Released to mark a month-long tour together earlier this year, the Setalight Records split 10″ between Berlin heavy rockers Samavayo and Russian genrenauts The Grand Astoria holds a few surprises along the way. Pressed to black vinyl, it’s a follow-up to Samavayo‘s 2014 joint release with One Possible Option, and for The Grand Astoria, who’ve worked with Setalight in the past on 2014’s La Belle Epoque (review here), as well as 2013’s Punkadelica Supreme (review here) and several other short releases along the way.

Though on paper it might seem like an awkward pairing — come to think of it, just about anybody paired with The Grand Astoria is kind of awkward on paper; their sound is expansive, and they’re more than capable songwriters, but you never quite know what they’re going to do next — they mesh pretty well, and with a side split between them, both bands give a quick glimpse at where they’re at stylistically without completely losing a thread going one into the other.

One might notice The Grand Astoria‘s skull-headed mascot on the cover art by Sophia Miroedova walking away from a temple — or maybe having his portrait painted in front of it? — over which Samavayo‘s sun-style logo resides in the sky. Both acts, then, are represented, one perhaps more subtly than the other. It’s much the same way with the music. On side A, Samavayo offer two tracks: “Intergalactic Hunt” (4:03) and “Soul out of Control” (8:06), while on side B, The Grand Astoria reaffirm their shift toward progressive rock with “Kobaïa Express” (11:30).

Each cut is distinct from those around it, one way or another, and “Intergalactic Hunt” stands out for its immediate sense of movement, the guitar of Behrang Alavi (also vocals) setting a tight rhythm that drummer/backing vocalist Stephan Voland and bassist/backing vocalist Andreas Voland match both in groove and nuance, building and releasing tension in the instrumental verses and chorus of the first half before shifting in the second to a bridge that gradually leads them back to where they started, the guitar line that started it all serving also as the leadout. Fitting somehow for Samavayo in terms of showing their range that they should go from an entirely instrumental track to one centered almost completely on its vocal hook.

Well, “almost completely” is a stretch. “Soul out of Control” still has its riff — a more laid back chug over which Alavi calls to mind any number of ’90s alt melodies — and at eight minutes, there’s plenty of room for Samavayo to give the song a sense of space. They do precisely that, even slowing down over the last two minutes to march the way out, but “Soul out of Control” remains a deceptively quick listen for topping eight minutes, and that too suits Samavayo well, their songwriting always at the core no matter how expansive a given track may or may not be.
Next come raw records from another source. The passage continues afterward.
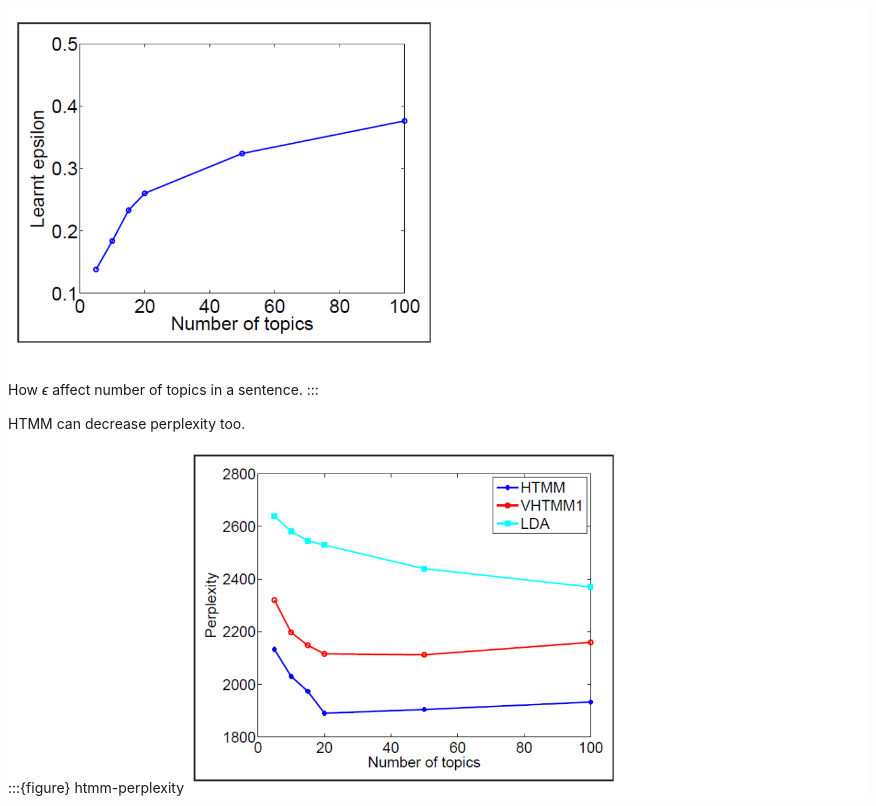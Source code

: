<img src="../imgs/htmm-epsilon.png" width = "50%" alt=""/>

How $\epsilon$ affect number of topics in a sentence.
:::

HTMM can decrease perplexity too.

:::{figure} htmm-perplexity
<img src="../imgs/htmm-perplexity.png" width = "50%" alt=""/>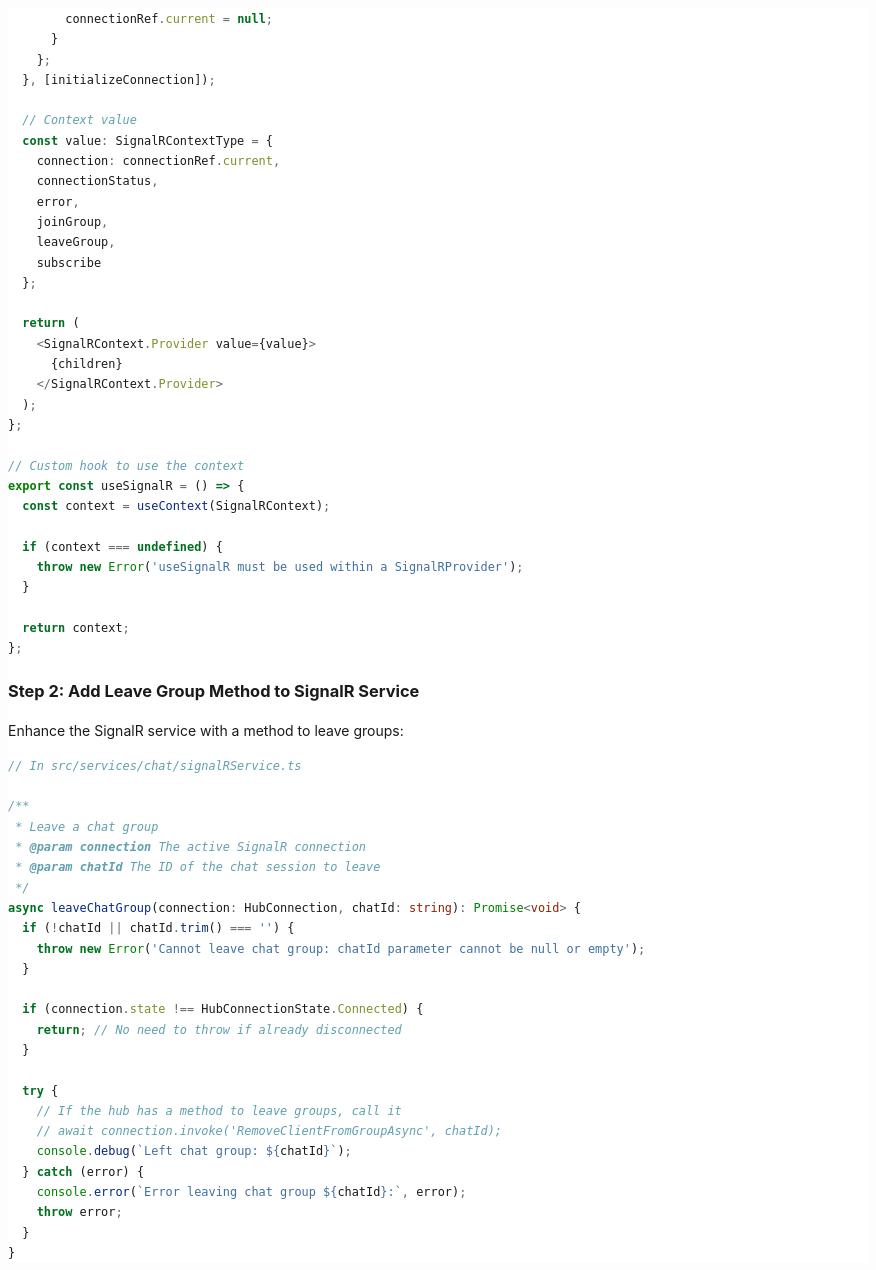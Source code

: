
 ```typescript
        connectionRef.current = null;
      }
    };
  }, [initializeConnection]);
  
  // Context value
  const value: SignalRContextType = {
    connection: connectionRef.current,
    connectionStatus,
    error,
    joinGroup,
    leaveGroup,
    subscribe
  };
  
  return (
    <SignalRContext.Provider value={value}>
      {children}
    </SignalRContext.Provider>
  );
};

// Custom hook to use the context
export const useSignalR = () => {
  const context = useContext(SignalRContext);
  
  if (context === undefined) {
    throw new Error('useSignalR must be used within a SignalRProvider');
  }
  
  return context;
};
```

### Step 2: Add Leave Group Method to SignalR Service

Enhance the SignalR service with a method to leave groups:

```typescript
// In src/services/chat/signalRService.ts

/**
 * Leave a chat group
 * @param connection The active SignalR connection
 * @param chatId The ID of the chat session to leave
 */
async leaveChatGroup(connection: HubConnection, chatId: string): Promise<void> {
  if (!chatId || chatId.trim() === '') {
    throw new Error('Cannot leave chat group: chatId parameter cannot be null or empty');
  }
  
  if (connection.state !== HubConnectionState.Connected) {
    return; // No need to throw if already disconnected
  }
  
  try {
    // If the hub has a method to leave groups, call it
    // await connection.invoke('RemoveClientFromGroupAsync', chatId);
    console.debug(`Left chat group: ${chatId}`);
  } catch (error) {
    console.error(`Error leaving chat group ${chatId}:`, error);
    throw error;
  }
}
```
And speaking of expansive, The Grand Astoria‘s “Kobaïa Express” takes its name from the fictional planet created by Magma drummer Christian Vander — or at least from the train that presumably gets you there with the minimum of stops en route — and is presented in the accompanying alien language, a morass of syllables sometimes closer to Italian, sometimes more Slavic depending on where the music is going in any particular movement. And it does go. Recorded as the six-piece of Kamille Sharapodinov (vocals, electric and acoustic guitar), Danila Danilov (vocals, keys, flute), Eugene Korolkov (bass), Vladimir Zinoviev (drums), and Igor Suvorov (lead guitar) with Ravil Azizov on clarinet, “Kobaïa Express” is nigh on visionary progressive metal, at times operatic and at times grinding, but always precise, heavy and intricately constructed.
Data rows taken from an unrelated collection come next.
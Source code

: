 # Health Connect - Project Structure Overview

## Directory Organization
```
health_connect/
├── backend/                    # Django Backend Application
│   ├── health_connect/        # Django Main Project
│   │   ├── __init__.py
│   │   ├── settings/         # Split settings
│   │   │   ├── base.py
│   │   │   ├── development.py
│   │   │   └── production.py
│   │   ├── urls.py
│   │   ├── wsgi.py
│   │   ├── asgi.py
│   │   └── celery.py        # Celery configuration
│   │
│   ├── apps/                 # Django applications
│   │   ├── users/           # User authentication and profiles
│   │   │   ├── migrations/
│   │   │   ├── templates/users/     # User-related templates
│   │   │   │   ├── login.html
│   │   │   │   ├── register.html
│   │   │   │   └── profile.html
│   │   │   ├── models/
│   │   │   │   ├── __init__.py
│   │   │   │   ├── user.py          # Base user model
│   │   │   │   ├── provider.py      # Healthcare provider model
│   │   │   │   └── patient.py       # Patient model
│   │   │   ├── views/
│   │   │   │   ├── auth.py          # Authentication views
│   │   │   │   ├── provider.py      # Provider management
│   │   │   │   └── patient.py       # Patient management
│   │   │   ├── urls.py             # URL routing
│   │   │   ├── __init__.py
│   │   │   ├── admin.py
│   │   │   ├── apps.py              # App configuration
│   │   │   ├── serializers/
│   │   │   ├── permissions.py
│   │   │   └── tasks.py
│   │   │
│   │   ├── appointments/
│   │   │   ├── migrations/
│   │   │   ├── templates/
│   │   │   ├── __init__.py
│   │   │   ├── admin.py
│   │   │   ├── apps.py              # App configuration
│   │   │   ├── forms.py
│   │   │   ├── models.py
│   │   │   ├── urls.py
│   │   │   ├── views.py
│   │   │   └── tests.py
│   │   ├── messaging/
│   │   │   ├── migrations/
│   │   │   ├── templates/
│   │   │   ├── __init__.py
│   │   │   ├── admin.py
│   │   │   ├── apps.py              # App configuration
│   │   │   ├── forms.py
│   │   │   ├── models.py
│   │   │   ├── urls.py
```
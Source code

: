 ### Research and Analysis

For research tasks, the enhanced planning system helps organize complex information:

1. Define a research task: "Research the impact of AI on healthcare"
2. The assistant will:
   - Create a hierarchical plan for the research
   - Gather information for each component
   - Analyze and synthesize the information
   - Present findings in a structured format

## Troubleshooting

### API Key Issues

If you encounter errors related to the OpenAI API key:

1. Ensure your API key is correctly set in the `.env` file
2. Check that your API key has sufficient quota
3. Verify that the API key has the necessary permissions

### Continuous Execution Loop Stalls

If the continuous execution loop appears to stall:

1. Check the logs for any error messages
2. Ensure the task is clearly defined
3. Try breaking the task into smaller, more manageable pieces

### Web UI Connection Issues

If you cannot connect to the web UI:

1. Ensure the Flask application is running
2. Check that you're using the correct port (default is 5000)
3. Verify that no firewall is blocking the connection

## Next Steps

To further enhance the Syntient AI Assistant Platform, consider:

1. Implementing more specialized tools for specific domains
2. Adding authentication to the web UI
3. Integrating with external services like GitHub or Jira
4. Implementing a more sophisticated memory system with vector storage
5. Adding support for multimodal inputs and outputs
The Grand Astoria have already followed this split up with a two-song full-length titled The Mighty Few on which each track tops 20 minutes, so we know it’s not as far as they’ll push into fleshing out arrangements and the like, but “Kobaïa Express” thrills nonetheless for its direct Magma-ism and the poise the band demonstrates throughout, and Samavayo‘s inclusions, both of which were recorded at the end of last year, bode well for what they might do on their own next outing. If nothing else, the moral of the story with their split would seem to be that that must have been one hell of a tour. Even though it’s long since over, the scope both bands show here does justice to the fact that they got together in the first place and unites in unexpected ways across a bridge of progressive stylization and heavy craftsmanship.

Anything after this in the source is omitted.